Data supplied =>
=-=-=
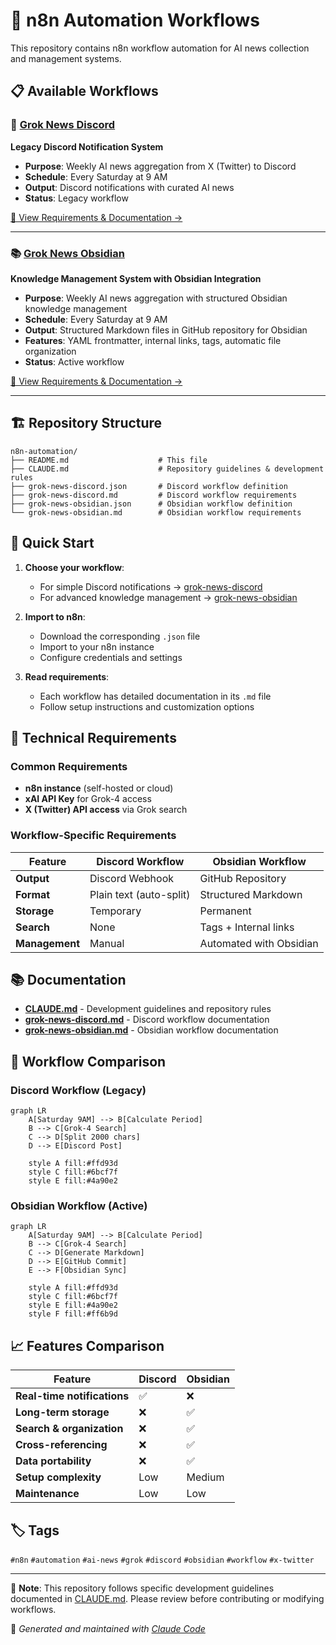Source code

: # 🤖 n8n Automation Workflows

This repository contains n8n workflow automation for AI news collection and management systems.

## 📋 Available Workflows

### 📰 [Grok News Discord](./grok-news-discord.md)
**Legacy Discord Notification System**

- **Purpose**: Weekly AI news aggregation from X (Twitter) to Discord
- **Schedule**: Every Saturday at 9 AM
- **Output**: Discord notifications with curated AI news
- **Status**: Legacy workflow

[📄 View Requirements & Documentation →](./grok-news-discord.md)

---

### 📚 [Grok News Obsidian](./grok-news-obsidian.md)
**Knowledge Management System with Obsidian Integration**

- **Purpose**: Weekly AI news aggregation with structured Obsidian knowledge management
- **Schedule**: Every Saturday at 9 AM  
- **Output**: Structured Markdown files in GitHub repository for Obsidian
- **Features**: YAML frontmatter, internal links, tags, automatic file organization
- **Status**: Active workflow

[📄 View Requirements & Documentation →](./grok-news-obsidian.md)

---

## 🏗️ Repository Structure

```
n8n-automation/
├── README.md                    # This file
├── CLAUDE.md                    # Repository guidelines & development rules
├── grok-news-discord.json       # Discord workflow definition
├── grok-news-discord.md         # Discord workflow requirements
├── grok-news-obsidian.json      # Obsidian workflow definition
└── grok-news-obsidian.md        # Obsidian workflow requirements
```

## 🚀 Quick Start

1. **Choose your workflow**:
   - For simple Discord notifications → [grok-news-discord](./grok-news-discord.md)
   - For advanced knowledge management → [grok-news-obsidian](./grok-news-obsidian.md)

2. **Import to n8n**:
   - Download the corresponding `.json` file
   - Import to your n8n instance
   - Configure credentials and settings

3. **Read requirements**:
   - Each workflow has detailed documentation in its `.md` file
   - Follow setup instructions and customization options

## 🔧 Technical Requirements

### Common Requirements
- **n8n instance** (self-hosted or cloud)
- **xAI API Key** for Grok-4 access
- **X (Twitter) API access** via Grok search

### Workflow-Specific Requirements

| Feature | Discord Workflow | Obsidian Workflow |
|---------|------------------|-------------------|
| **Output** | Discord Webhook | GitHub Repository |
| **Format** | Plain text (auto-split) | Structured Markdown |
| **Storage** | Temporary | Permanent |
| **Search** | None | Tags + Internal links |
| **Management** | Manual | Automated with Obsidian |

## 📚 Documentation

- **[CLAUDE.md](./CLAUDE.md)** - Development guidelines and repository rules
- **[grok-news-discord.md](./grok-news-discord.md)** - Discord workflow documentation
- **[grok-news-obsidian.md](./grok-news-obsidian.md)** - Obsidian workflow documentation

## 🔄 Workflow Comparison

### Discord Workflow (Legacy)
```mermaid
graph LR
    A[Saturday 9AM] --> B[Calculate Period]
    B --> C[Grok-4 Search]
    C --> D[Split 2000 chars]
    D --> E[Discord Post]
    
    style A fill:#ffd93d
    style C fill:#6bcf7f
    style E fill:#4a90e2
```

### Obsidian Workflow (Active)
```mermaid
graph LR
    A[Saturday 9AM] --> B[Calculate Period]
    B --> C[Grok-4 Search]
    C --> D[Generate Markdown]
    D --> E[GitHub Commit]
    E --> F[Obsidian Sync]
    
    style A fill:#ffd93d
    style C fill:#6bcf7f
    style E fill:#4a90e2
    style F fill:#ff6b9d
```

## 📈 Features Comparison

| Feature | Discord | Obsidian |
|---------|---------|----------|
| **Real-time notifications** | ✅ | ❌ |
| **Long-term storage** | ❌ | ✅ |
| **Search & organization** | ❌ | ✅ |
| **Cross-referencing** | ❌ | ✅ |
| **Data portability** | ❌ | ✅ |
| **Setup complexity** | Low | Medium |
| **Maintenance** | Low | Low |

## 🏷️ Tags

`#n8n` `#automation` `#ai-news` `#grok` `#discord` `#obsidian` `#workflow` `#x-twitter`

---

📝 **Note**: This repository follows specific development guidelines documented in [CLAUDE.md](./CLAUDE.md). Please review before contributing or modifying workflows.

🤖 *Generated and maintained with [Claude Code](https://claude.ai/code)*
=-=-=
Exercise instructions => For this exercise, write out the listing verbatim and leave every image out.

Answer box =>
Source code

: # 🤖 n8n Automation Workflows

This repository contains n8n workflow automation for AI news collection and management systems.

## 📋 Available Workflows

### 📰 [Grok News Discord](./grok-news-discord.md)
**Legacy Discord Notification System**

- **Purpose**: Weekly AI news aggregation from X (Twitter) to Discord
- **Schedule**: Every Saturday at 9 AM
- **Output**: Discord notifications with curated AI news
- **Status**: Legacy workflow

[📄 View Requirements & Documentation →](./grok-news-discord.md)

---

### 📚 [Grok News Obsidian](./grok-news-obsidian.md)
**Knowledge Management System with Obsidian Integration**

- **Purpose**: Weekly AI news aggregation with structured Obsidian knowledge management
- **Schedule**: Every Saturday at 9 AM  
- **Output**: Structured Markdown files in GitHub repository for Obsidian
- **Features**: YAML frontmatter, internal links, tags, automatic file organization
- **Status**: Active workflow

[📄 View Requirements & Documentation →](./grok-news-obsidian.md)

---

## 🏗️ Repository Structure

```
n8n-automation/
├── README.md                    # This file
├── CLAUDE.md                    # Repository guidelines & development rules
├── grok-news-discord.json       # Discord workflow definition
├── grok-news-discord.md         # Discord workflow requirements
├── grok-news-obsidian.json      # Obsidian workflow definition
└── grok-news-obsidian.md        # Obsidian workflow requirements
```

## 🚀 Quick Start

1. **Choose your workflow**:
   - For simple Discord notifications → [grok-news-discord](./grok-news-discord.md)
   - For advanced knowledge management → [grok-news-obsidian](./grok-news-obsidian.md)

2. **Import to n8n**:
   - Download the corresponding `.json` file
   - Import to your n8n instance
   - Configure credentials and settings

3. **Read requirements**:
   - Each workflow has detailed documentation in its `.md` file
   - Follow setup instructions and customization options

## 🔧 Technical Requirements

### Common Requirements
- **n8n instance** (self-hosted or cloud)
- **xAI API Key** for Grok-4 access
- **X (Twitter) API access** via Grok search

### Workflow-Specific Requirements

| Feature | Discord Workflow | Obsidian Workflow |
|---------|------------------|-------------------|
| **Output** | Discord Webhook | GitHub Repository |
| **Format** | Plain text (auto-split) | Structured Markdown |
| **Storage** | Temporary | Permanent |
| **Search** | None | Tags + Internal links |
| **Management** | Manual | Automated with Obsidian |

## 📚 Documentation

- **[CLAUDE.md](./CLAUDE.md)** - Development guidelines and repository rules
- **[grok-news-discord.md](./grok-news-discord.md)** - Discord workflow documentation
- **[grok-news-obsidian.md](./grok-news-obsidian.md)** - Obsidian workflow documentation

## 🔄 Workflow Comparison

### Discord Workflow (Legacy)
```mermaid
graph LR
    A[Saturday 9AM] --> B[Calculate Period]
    B --> C[Grok-4 Search]
    C --> D[Split 2000 chars]
    D --> E[Discord Post]
    
    style A fill:#ffd93d
    style C fill:#6bcf7f
    style E fill:#4a90e2
```

### Obsidian Workflow (Active)
```mermaid
graph LR
    A[Saturday 9AM] --> B[Calculate Period]
    B --> C[Grok-4 Search]
    C --> D[Generate Markdown]
    D --> E[GitHub Commit]
    E --> F[Obsidian Sync]
    
    style A fill:#ffd93d
    style C fill:#6bcf7f
    style E fill:#4a90e2
    style F fill:#ff6b9d
```

## 📈 Features Comparison

| Feature | Discord | Obsidian |
|---------|---------|----------|
| **Real-time notifications** | ✅ | ❌ |
| **Long-term storage** | ❌ | ✅ |
| **Search & organization** | ❌ | ✅ |
| **Cross-referencing** | ❌ | ✅ |
| **Data portability** | ❌ | ✅ |
| **Setup complexity** | Low | Medium |
| **Maintenance** | Low | Low |

## 🏷️ Tags

`#n8n` `#automation` `#ai-news` `#grok` `#discord` `#obsidian` `#workflow` `#x-twitter`

---

📝 **Note**: This repository follows specific development guidelines documented in [CLAUDE.md](./CLAUDE.md). Please review before contributing or modifying workflows.

🤖 *Generated and maintained with [Claude Code](https://claude.ai/code)*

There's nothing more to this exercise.